Sample from the file data/books/books-two_towers-salign.xml

 ...
<pair type="1-1">
  <members1>
    <member idref="books-two_towers-en-c1p2s6"/>
  </members1>
  <members2>
    <member idref="books-two_towers-cs-c1p3s7"/>
  </members2>
</pair>
<pair type="1-1">
  <members1>
    <member idref="books-two_towers-en-c1p2s7"/>
  </members1>
  <members2>
    <member idref="books-two_towers-cs-c1p3s8"/>
  </members2>
</pair>
 ...

8. Tools

The following simple tools for manipulating with CzEng files are included in tools/:

restrict_f2_to_11_alignments.pl restricts CzEng text files to contain only sentences that are aligned 1-to-1, accoring the corresponding .salign file.
f2_to_m0.pl and f2_to_w.pl convert CzEng text files to a variant of Prague Markup Language (PML, http://ufal.mff.cuni.cz/jazz/PML/doc/pml_doc.html) which was used to annotate Prague Dependency Treebank.
f2_to_plain.pl converts CzEng text files to plain text, each sentence on a line. The tokenization of CzEng is retained by default, but can be removed if necessary.

9. Citing CzEng

If you make use of CzEng data, please make sure to cite CzEng properly:

Preferred citation:

Ondřej Bojar and Zdeněk Žabokrtský. 2006. CzEng: Czech-English Parallel Corpus, Release version 0.5. Prague Bulletin of Mathematical Linguistics, 86. (in print). PDF

@Article{czeng:pbml:2006,
 publicationtype = {article},
 Author = {Ond{\v{r}}ej Bojar and Zden{\v{e}}k {\v{Z}}abokrtsk{\'{y}}},
 title = "{CzEng: Czech-English Parallel Corpus, Release version 0.5}",
 Journal = {Prague Bulletin of Mathematical Linguistics},
 Volume = {86},
 ISSN = {0032-6585},
 Publisher = {Charles University},
 PubAddress = {Prague},
 Year = {2006},
 note = {(in print)}
}

URL: http://ufal.mff.cuni.cz/czeng/

10. License

By using CzEng 0.5 the user agrees to be bound by the license agreement.
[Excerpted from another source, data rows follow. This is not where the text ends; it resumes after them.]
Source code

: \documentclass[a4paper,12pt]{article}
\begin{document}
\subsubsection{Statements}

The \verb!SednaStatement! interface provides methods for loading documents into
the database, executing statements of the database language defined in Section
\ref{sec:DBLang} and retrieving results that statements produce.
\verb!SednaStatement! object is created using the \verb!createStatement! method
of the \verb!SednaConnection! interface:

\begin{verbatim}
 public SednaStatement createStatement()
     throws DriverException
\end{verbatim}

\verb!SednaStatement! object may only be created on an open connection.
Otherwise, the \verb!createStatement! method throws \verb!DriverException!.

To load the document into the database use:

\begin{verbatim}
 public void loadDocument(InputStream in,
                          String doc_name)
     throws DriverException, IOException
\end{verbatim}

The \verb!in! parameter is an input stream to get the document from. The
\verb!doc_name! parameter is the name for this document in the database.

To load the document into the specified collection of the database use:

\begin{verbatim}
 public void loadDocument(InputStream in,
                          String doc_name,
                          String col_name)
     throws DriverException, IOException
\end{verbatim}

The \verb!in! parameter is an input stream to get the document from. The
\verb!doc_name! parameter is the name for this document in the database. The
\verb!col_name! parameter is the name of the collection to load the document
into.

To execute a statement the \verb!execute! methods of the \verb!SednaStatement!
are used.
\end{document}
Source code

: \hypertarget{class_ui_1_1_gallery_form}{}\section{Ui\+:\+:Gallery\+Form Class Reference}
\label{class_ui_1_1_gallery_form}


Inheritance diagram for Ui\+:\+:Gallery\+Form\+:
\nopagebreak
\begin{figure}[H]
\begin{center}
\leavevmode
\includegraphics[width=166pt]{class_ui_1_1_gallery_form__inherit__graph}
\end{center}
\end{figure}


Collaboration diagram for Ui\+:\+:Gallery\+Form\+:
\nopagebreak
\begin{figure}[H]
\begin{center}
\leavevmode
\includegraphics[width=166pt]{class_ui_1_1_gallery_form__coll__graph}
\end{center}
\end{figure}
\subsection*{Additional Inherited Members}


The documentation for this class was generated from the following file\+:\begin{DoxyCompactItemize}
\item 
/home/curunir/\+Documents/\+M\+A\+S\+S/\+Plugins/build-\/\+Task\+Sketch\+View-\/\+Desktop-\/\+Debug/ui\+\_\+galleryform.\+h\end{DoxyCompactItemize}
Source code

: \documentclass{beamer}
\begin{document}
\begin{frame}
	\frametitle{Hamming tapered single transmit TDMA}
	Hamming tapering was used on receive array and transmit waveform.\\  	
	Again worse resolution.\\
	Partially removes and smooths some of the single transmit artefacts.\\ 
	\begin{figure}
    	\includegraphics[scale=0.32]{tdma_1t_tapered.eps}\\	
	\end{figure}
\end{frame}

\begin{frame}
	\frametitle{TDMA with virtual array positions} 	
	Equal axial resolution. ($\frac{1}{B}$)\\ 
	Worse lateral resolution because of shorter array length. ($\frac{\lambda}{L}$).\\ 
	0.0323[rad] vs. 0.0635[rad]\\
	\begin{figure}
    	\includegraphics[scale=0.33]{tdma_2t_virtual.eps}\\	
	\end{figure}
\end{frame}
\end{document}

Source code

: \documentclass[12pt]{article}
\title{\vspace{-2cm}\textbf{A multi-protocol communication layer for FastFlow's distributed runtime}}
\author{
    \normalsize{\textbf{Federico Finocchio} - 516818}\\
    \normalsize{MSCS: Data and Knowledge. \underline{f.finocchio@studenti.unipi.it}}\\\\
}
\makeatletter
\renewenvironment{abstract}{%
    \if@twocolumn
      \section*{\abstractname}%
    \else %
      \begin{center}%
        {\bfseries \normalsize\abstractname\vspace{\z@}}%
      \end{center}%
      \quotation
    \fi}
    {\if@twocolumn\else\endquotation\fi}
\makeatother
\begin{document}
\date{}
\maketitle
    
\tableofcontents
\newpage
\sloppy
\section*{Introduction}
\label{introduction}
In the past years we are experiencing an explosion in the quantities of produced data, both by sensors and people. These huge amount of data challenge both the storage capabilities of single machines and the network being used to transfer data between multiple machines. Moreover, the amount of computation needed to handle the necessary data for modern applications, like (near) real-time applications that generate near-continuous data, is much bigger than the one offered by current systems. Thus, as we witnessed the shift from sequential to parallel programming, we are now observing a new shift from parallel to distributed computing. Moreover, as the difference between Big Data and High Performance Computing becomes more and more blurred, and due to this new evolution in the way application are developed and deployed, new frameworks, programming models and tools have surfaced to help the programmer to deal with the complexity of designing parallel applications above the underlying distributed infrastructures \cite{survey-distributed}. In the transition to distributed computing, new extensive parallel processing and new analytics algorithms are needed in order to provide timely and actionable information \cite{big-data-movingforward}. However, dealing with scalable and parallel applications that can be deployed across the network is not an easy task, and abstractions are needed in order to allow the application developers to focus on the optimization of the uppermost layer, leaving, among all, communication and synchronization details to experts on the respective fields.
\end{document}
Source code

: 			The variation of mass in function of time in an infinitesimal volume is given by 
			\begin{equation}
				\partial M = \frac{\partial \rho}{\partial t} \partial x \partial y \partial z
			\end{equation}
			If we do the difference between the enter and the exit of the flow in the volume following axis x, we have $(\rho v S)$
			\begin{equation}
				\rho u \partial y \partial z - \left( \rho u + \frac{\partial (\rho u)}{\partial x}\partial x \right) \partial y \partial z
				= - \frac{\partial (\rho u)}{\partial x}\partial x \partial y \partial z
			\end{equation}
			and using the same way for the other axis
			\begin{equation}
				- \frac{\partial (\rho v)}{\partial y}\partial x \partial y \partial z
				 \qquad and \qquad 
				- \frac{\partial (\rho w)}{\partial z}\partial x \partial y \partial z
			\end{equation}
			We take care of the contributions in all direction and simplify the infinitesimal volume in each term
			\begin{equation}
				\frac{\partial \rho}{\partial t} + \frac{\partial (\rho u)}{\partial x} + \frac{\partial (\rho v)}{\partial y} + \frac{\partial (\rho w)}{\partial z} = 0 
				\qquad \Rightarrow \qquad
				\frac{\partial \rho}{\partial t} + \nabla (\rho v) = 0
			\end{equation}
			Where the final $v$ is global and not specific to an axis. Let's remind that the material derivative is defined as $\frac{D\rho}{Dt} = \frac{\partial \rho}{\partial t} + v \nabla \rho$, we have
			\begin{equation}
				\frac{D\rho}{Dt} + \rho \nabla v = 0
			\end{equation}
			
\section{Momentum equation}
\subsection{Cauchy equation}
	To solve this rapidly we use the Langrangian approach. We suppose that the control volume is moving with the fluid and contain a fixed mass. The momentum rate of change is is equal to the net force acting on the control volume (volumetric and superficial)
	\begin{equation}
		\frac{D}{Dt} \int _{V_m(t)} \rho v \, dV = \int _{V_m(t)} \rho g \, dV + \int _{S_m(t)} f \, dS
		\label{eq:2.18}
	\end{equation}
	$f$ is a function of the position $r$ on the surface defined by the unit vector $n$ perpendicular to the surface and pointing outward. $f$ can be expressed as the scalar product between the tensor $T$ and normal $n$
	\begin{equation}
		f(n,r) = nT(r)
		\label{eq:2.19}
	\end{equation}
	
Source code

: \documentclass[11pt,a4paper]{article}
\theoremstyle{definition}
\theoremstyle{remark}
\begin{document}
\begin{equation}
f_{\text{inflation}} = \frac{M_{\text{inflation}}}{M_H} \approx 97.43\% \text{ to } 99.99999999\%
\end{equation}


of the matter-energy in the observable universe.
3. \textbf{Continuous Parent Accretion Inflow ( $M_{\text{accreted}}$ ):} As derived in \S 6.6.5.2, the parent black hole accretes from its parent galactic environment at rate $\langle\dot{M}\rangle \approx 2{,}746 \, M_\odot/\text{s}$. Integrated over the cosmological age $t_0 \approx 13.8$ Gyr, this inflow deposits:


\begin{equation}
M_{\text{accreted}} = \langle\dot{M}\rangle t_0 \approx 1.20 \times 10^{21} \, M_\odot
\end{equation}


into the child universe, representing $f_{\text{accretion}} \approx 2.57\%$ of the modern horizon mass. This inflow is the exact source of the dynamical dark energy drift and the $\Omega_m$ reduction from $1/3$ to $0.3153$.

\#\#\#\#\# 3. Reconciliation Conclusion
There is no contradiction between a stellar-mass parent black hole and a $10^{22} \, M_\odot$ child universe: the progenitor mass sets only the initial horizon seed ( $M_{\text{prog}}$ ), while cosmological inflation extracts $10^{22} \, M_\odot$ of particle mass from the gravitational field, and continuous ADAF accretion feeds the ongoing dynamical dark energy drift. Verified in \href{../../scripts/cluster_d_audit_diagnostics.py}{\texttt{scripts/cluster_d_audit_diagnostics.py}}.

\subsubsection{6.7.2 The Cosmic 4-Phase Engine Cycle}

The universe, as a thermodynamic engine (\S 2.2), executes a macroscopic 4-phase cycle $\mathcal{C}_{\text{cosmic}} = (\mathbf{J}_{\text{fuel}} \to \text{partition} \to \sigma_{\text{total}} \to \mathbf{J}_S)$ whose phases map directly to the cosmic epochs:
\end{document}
Briefly said, the license

follows the restrictions specified in the individual licenses of the sources of parallel texts,
allows the user to use the data only for non-commercial research or educational purposes,
allows the user to extract statistical information from the texts and/or to make short citations,
requires the user to make a reference to CzEng in any published work in which he/she used the CzEng data.

11. Disclaimer

The user of CzEng 0.5 should be aware of its following properties:

CzEng is not claimed to be a balanced corpus (whatever it means).
CzEng does not provide the information about what was the original text and what was the translation (English is usually the original language, however, in some cases both English and Czech texts are translations from a third language).
Quality of the contained data (including grammatical correctness, translation accuracy, alignment quality etc.) is not guaranteed and actually can be very diverse, depending especially on the type of the input resource.
CzEng does not contain all the information present in the input resources, and thus they cannot be reconstructed from CzEng. Some text segments as well as parts of the original annotation might be missing (for instance, all the resources have been (re-)segmented and (re-)aligned).